» YOUR TASK
Using the records below, transcribe word for word the stretch from the line that contains "herangezogenen Kriterien zusammen." through the line that contains "Für Lehrende spielt", both end lines included, and nothing else.

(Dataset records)
#####

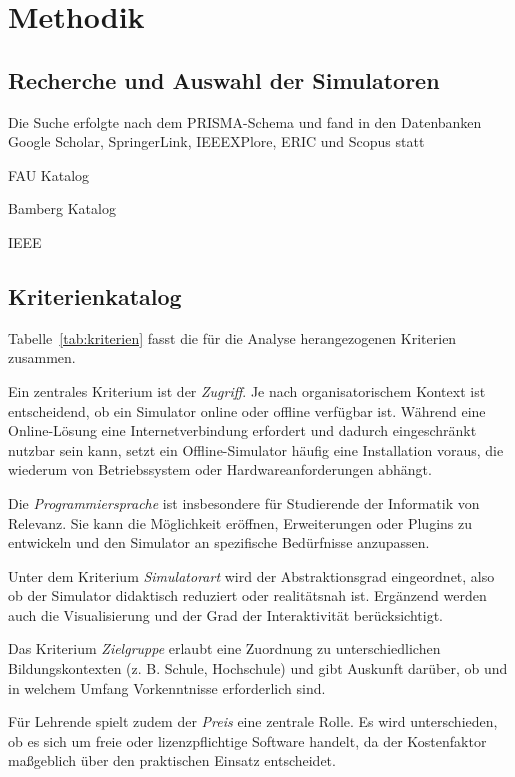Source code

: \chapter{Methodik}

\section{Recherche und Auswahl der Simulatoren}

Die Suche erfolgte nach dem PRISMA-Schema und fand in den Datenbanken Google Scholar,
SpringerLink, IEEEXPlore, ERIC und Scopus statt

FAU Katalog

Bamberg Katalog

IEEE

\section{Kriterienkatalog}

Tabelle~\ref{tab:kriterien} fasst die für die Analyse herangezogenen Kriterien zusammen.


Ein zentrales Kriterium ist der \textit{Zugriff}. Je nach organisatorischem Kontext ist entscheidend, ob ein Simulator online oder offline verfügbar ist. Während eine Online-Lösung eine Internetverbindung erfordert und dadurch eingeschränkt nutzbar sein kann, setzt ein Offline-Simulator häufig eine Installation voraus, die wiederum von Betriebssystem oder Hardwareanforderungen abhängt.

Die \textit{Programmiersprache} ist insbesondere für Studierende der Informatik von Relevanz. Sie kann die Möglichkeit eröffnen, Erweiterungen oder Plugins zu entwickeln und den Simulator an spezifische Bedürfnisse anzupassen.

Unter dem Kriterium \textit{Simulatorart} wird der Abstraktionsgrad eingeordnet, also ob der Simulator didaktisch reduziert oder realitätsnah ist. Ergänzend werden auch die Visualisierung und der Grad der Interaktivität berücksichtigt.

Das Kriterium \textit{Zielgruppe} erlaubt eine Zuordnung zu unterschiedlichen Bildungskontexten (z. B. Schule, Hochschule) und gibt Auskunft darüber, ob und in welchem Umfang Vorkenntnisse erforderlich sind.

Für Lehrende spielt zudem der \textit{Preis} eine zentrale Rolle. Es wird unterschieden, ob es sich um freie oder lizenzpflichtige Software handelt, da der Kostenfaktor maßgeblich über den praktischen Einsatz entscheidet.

#####

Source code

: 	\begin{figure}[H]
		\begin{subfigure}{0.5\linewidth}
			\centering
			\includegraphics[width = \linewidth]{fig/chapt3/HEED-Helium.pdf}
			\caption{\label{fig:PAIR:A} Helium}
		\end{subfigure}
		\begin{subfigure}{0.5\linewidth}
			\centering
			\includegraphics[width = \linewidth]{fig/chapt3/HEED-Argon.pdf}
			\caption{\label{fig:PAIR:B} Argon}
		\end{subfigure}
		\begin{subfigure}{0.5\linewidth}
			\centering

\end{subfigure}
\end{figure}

#####

» THE COMPLETED TASK
Tabelle~\ref{tab:kriterien} fasst die für die Analyse herangezogenen Kriterien zusammen.


Ein zentrales Kriterium ist der \textit{Zugriff}. Je nach organisatorischem Kontext ist entscheidend, ob ein Simulator online oder offline verfügbar ist. Während eine Online-Lösung eine Internetverbindung erfordert und dadurch eingeschränkt nutzbar sein kann, setzt ein Offline-Simulator häufig eine Installation voraus, die wiederum von Betriebssystem oder Hardwareanforderungen abhängt.

Die \textit{Programmiersprache} ist insbesondere für Studierende der Informatik von Relevanz. Sie kann die Möglichkeit eröffnen, Erweiterungen oder Plugins zu entwickeln und den Simulator an spezifische Bedürfnisse anzupassen.

Unter dem Kriterium \textit{Simulatorart} wird der Abstraktionsgrad eingeordnet, also ob der Simulator didaktisch reduziert oder realitätsnah ist. Ergänzend werden auch die Visualisierung und der Grad der Interaktivität berücksichtigt.

Das Kriterium \textit{Zielgruppe} erlaubt eine Zuordnung zu unterschiedlichen Bildungskontexten (z. B. Schule, Hochschule) und gibt Auskunft darüber, ob und in welchem Umfang Vorkenntnisse erforderlich sind.

Für Lehrende spielt zudem der \textit{Preis} eine zentrale Rolle. Es wird unterschieden, ob es sich um freie oder lizenzpflichtige Software handelt, da der Kostenfaktor maßgeblich über den praktischen Einsatz entscheidet.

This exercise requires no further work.